■ Exercise details:
Below are the entries to work from; restate word for word the portion that opens with the line containing "内容 & 原件资源页链接\\\midrule\endhead" and closes with the line containing "1 & 复数振幅与物质波", keeping both.

-------------------------

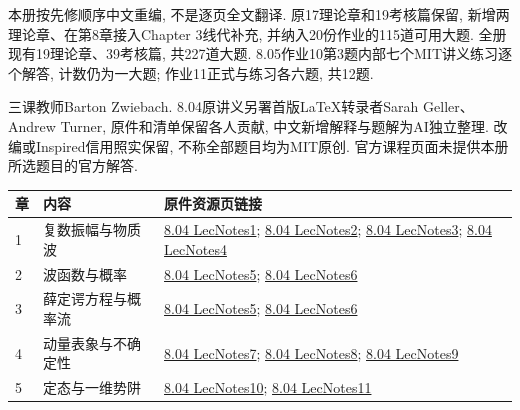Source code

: 本册按先修顺序中文重编, 不是逐页全文翻译. 原17理论章和19考核篇保留, 新增两理论章、在第8章接入Chapter 3线代补充, 并纳入20份作业的115道可用大题. 全册现有19理论章、39考核篇, 共227道大题. 8.05作业10第3题内部七个MIT讲义练习逐个解答, 计数仍为一大题; 作业11正式与练习各六题, 共12题.

三课教师Barton Zwiebach. 8.04原讲义另署首版LaTeX转录者Sarah Geller、Andrew Turner, 原件和清单保留各人贡献, 中文新增解释与题解为AI独立整理. 改编或Inspired信用照实保留, 不称全部题目均为MIT原创. 官方课程页面未提供本册所选题目的官方解答.
\begin{longtable}{p{}p{}p{}}
\toprule 章 & 内容 & 原件资源页链接\\\midrule\endhead
1 & 复数振幅与物质波 & \href{https://ocw.mit.edu/courses/8-04-quantum-physics-i-spring-2016/resources/mit8_04s16_lecnotes1/}{8.04 LecNotes1}; \href{https://ocw.mit.edu/courses/8-04-quantum-physics-i-spring-2016/resources/mit8_04s16_lecnotes2/}{8.04 LecNotes2}; \href{https://ocw.mit.edu/courses/8-04-quantum-physics-i-spring-2016/resources/mit8_04s16_lecnotes3/}{8.04 LecNotes3}; \href{https://ocw.mit.edu/courses/8-04-quantum-physics-i-spring-2016/resources/mit8_04s16_lecnotes4/}{8.04 LecNotes4}\\
2 & 波函数与概率 & \href{https://ocw.mit.edu/courses/8-04-quantum-physics-i-spring-2016/resources/mit8_04s16_lecnotes5/}{8.04 LecNotes5}; \href{https://ocw.mit.edu/courses/8-04-quantum-physics-i-spring-2016/resources/mit8_04s16_lecnotes6/}{8.04 LecNotes6}\\
3 & 薛定谔方程与概率流 & \href{https://ocw.mit.edu/courses/8-04-quantum-physics-i-spring-2016/resources/mit8_04s16_lecnotes5/}{8.04 LecNotes5}; \href{https://ocw.mit.edu/courses/8-04-quantum-physics-i-spring-2016/resources/mit8_04s16_lecnotes6/}{8.04 LecNotes6}\\
4 & 动量表象与不确定性 & \href{https://ocw.mit.edu/courses/8-04-quantum-physics-i-spring-2016/resources/mit8_04s16_lecnotes7/}{8.04 LecNotes7}; \href{https://ocw.mit.edu/courses/8-04-quantum-physics-i-spring-2016/resources/mit8_04s16_lecnotes8/}{8.04 LecNotes8}; \href{https://ocw.mit.edu/courses/8-04-quantum-physics-i-spring-2016/resources/mit8_04s16_lecnotes9/}{8.04 LecNotes9}\\
5 & 定态与一维势阱 & \href{https://ocw.mit.edu/courses/8-04-quantum-physics-i-spring-2016/resources/mit8_04s16_lecnotes10/}{8.04 LecNotes10}; \href{https://ocw.mit.edu/courses/8-04-quantum-physics-i-spring-2016/resources/mit8_04s16_lecnotes11/}{8.04 LecNotes11}\\

\end{longtable}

-------------------------

■ Response below:
\toprule 章 & 内容 & 原件资源页链接\\\midrule\endhead
1 & 复数振幅与物质波 & \href{https://ocw.mit.edu/courses/8-04-quantum-physics-i-spring-2016/resources/mit8_04s16_lecnotes1/}{8.04 LecNotes1}; \href{https://ocw.mit.edu/courses/8-04-quantum-physics-i-spring-2016/resources/mit8_04s16_lecnotes2/}{8.04 LecNotes2}; \href{https://ocw.mit.edu/courses/8-04-quantum-physics-i-spring-2016/resources/mit8_04s16_lecnotes3/}{8.04 LecNotes3}; \href{https://ocw.mit.edu/courses/8-04-quantum-physics-i-spring-2016/resources/mit8_04s16_lecnotes4/}{8.04 LecNotes4}\\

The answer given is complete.